**Task objective**
Report the count of lines containing the word "path" in the entries below, and nothing more.

**Data for this exercise**

+++

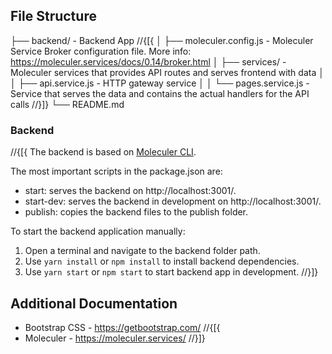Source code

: ﻿## File Structure

├── backend/ - Backend App
//{[{
│ ├── moleculer.config.js - Moleculer Service Broker configuration file. More info: https://moleculer.services/docs/0.14/broker.html
│ ├── services/ - Moleculer services that provides API routes and serves frontend with data
│ │ ├── api.service.js - HTTP gateway service
│ │ └── pages.service.js - Service that serves the data and contains the actual handlers for the API calls
//}]}
└── README.md

### Backend

//{[{
The backend is based on [Moleculer CLI](https://moleculer.services/docs/0.14/usage.html#Create-a-Moleculer-project).

The most important scripts in the package.json are:
  - start: serves the backend on http://localhost:3001/.
  - start-dev: serves the backend in development on http://localhost:3001/.
  - publish: copies the backend files to the publish folder.

To start the backend application manually:
  1. Open a terminal and navigate to the backend folder path.
  2. Use `yarn install` or `npm install` to install backend dependencies.
  3. Use `yarn start` or `npm start` to start backend app in development.
//}]}

## Additional Documentation

- Bootstrap CSS - https://getbootstrap.com/
//{[{
- Moleculer - https://moleculer.services/
//}]}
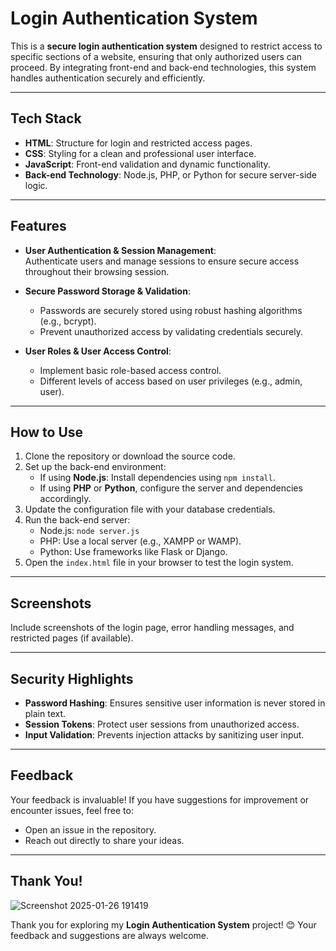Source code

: # Login Authentication System  

This is a **secure login authentication system** designed to restrict access to specific sections of a website, ensuring that only authorized users can proceed. By integrating front-end and back-end technologies, this system handles authentication securely and efficiently.  

---

## Tech Stack  

- **HTML**: Structure for login and restricted access pages.  
- **CSS**: Styling for a clean and professional user interface.  
- **JavaScript**: Front-end validation and dynamic functionality.  
- **Back-end Technology**: Node.js, PHP, or Python for secure server-side logic.  

---

## Features  

- **User Authentication & Session Management**:  
  Authenticate users and manage sessions to ensure secure access throughout their browsing session.  

- **Secure Password Storage & Validation**:  
  - Passwords are securely stored using robust hashing algorithms (e.g., bcrypt).  
  - Prevent unauthorized access by validating credentials securely.  

- **User Roles & User Access Control**:  
  - Implement basic role-based access control.  
  - Different levels of access based on user privileges (e.g., admin, user).  

---

## How to Use  

1. Clone the repository or download the source code.  
2. Set up the back-end environment:  
   - If using **Node.js**: Install dependencies using `npm install`.  
   - If using **PHP** or **Python**, configure the server and dependencies accordingly.  
3. Update the configuration file with your database credentials.  
4. Run the back-end server:  
   - Node.js: `node server.js`  
   - PHP: Use a local server (e.g., XAMPP or WAMP).  
   - Python: Use frameworks like Flask or Django.  
5. Open the `index.html` file in your browser to test the login system.  

---

## Screenshots  

Include screenshots of the login page, error handling messages, and restricted pages (if available).  

---

## Security Highlights  

- **Password Hashing**: Ensures sensitive user information is never stored in plain text.  
- **Session Tokens**: Protect user sessions from unauthorized access.  
- **Input Validation**: Prevents injection attacks by sanitizing user input.  

---

## Feedback  

Your feedback is invaluable! If you have suggestions for improvement or encounter issues, feel free to:  
- Open an issue in the repository.  
- Reach out directly to share your ideas.  

---

## Thank You!  
![Screenshot 2025-01-26 191419](https://github.com/user-attachments/assets/1c5838ad-4fe2-4a1c-9f8c-319575010531)

Thank you for exploring my **Login Authentication System** project! 😊 Your feedback and suggestions are always welcome.  
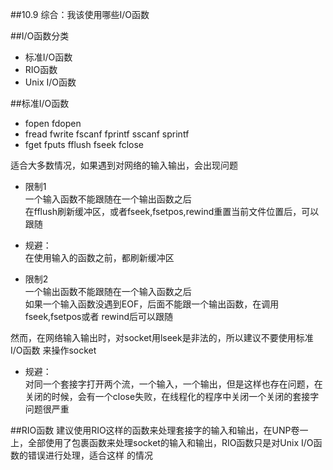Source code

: ##10.9 综合：我该使用哪些I/O函数

##I/O函数分类 
- 标准I/O函数
- RIO函数
- Unix I/O函数


##标准I/O函数
- fopen fdopen
- fread fwrite fscanf fprintf sscanf sprintf
- fget fputs fflush fseek fclose

适合大多数情况，如果遇到对网络的输入输出，会出现问题

- 限制1   
一个输入函数不能跟随在一个输出函数之后  
在fflush刷新缓冲区，或者fseek,fsetpos,rewind重置当前文件位置后，可以跟随

- 规避：  
在使用输入的函数之前，都刷新缓冲区

- 限制2  
一个输出函数不能跟随在一个输入函数之后  
如果一个输入函数没遇到EOF，后面不能跟一个输出函数，在调用fseek,fsetpos或者
rewind后可以跟随

然而，在网络输入输出时，对socket用lseek是非法的，所以建议不要使用标准I/O函数
来操作socket

- 规避：  
对同一个套接字打开两个流，一个输入，一个输出，但是这样也存在问题，在关闭的时候，会有一个close失败，在线程化的程序中关闭一个关闭的套接字问题很严重

##RIO函数
建议使用RIO这样的函数来处理套接字的输入和输出，在UNP卷一上，全部使用了包裹函数来处理socket的输入和输出，RIO函数只是对Unix I/O函数的错误进行处理，适合这样
的情况
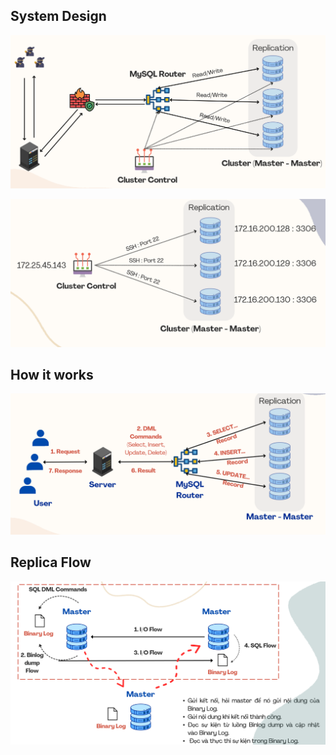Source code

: ## System Design

![High Architect](images/high_architect.png)

![Low Architect](images/low_architect.png)

## How it works

![How it works](images/how_it_works.png)

## Replica Flow

![Replica Flow](images/replica_flow.png)
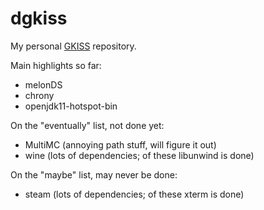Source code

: # dgkiss

My personal [GKISS](https://github.com/gkisslinux/grepo) repository.

Main highlights so far:

- melonDS
- chrony
- openjdk11-hotspot-bin

On the "eventually" list, not done yet:

- MultiMC (annoying path stuff, will figure it out)
- wine (lots of dependencies; of these libunwind is done)

On the "maybe" list, may never be done:

- steam (lots of dependencies; of these xterm is done)
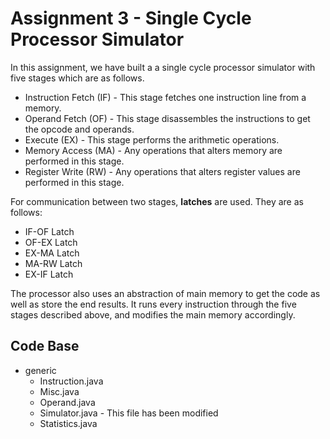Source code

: # Assignment 3 - Single Cycle Processor Simulator

In this assignment, we have built a a single cycle processor simulator with five stages which are as follows.

* Instruction Fetch (IF) - This stage fetches one instruction line from a memory.
* Operand Fetch (OF) - This stage disassembles the instructions to get the opcode and operands.
* Execute (EX) - This stage performs the arithmetic operations.
* Memory Access (MA) - Any operations that alters memory are performed in this stage.
* Register Write (RW) - Any operations that alters register values are performed in this stage.

For communication between two stages, **latches** are used. They are as follows:

* IF-OF Latch
* OF-EX Latch
* EX-MA Latch
* MA-RW Latch
* EX-IF Latch

The processor also uses an abstraction of main memory to get the code as well as store the end results. It runs every instruction through the five stages described above, and modifies the main memory accordingly.

## Code Base

* generic
  * Instruction.java 
  * Misc.java
  * Operand.java
  * Simulator.java - This file has been modified 
  * Statistics.java
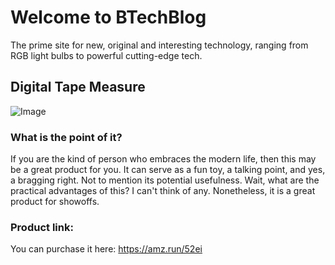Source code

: # Welcome to BTechBlog
The prime site for new, original and interesting technology, ranging from RGB light bulbs to powerful cutting-edge tech.
## Digital Tape Measure
![Image](https://m.media-amazon.com/images/I/61JTuFhGUbL._AC_SL1200_.jpg)
### What is the point of it?
If you are the kind of person who embraces the modern life, then this may be a great product for you. It can serve as a fun toy, a talking point, and yes, a bragging right. Not to mention its potential usefulness. Wait, what are the practical advantages of this? I can't think of any. Nonetheless, it is a great product for showoffs.
### Product link:
You can purchase it here: https://amz.run/52ei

+++

**Answer space**
2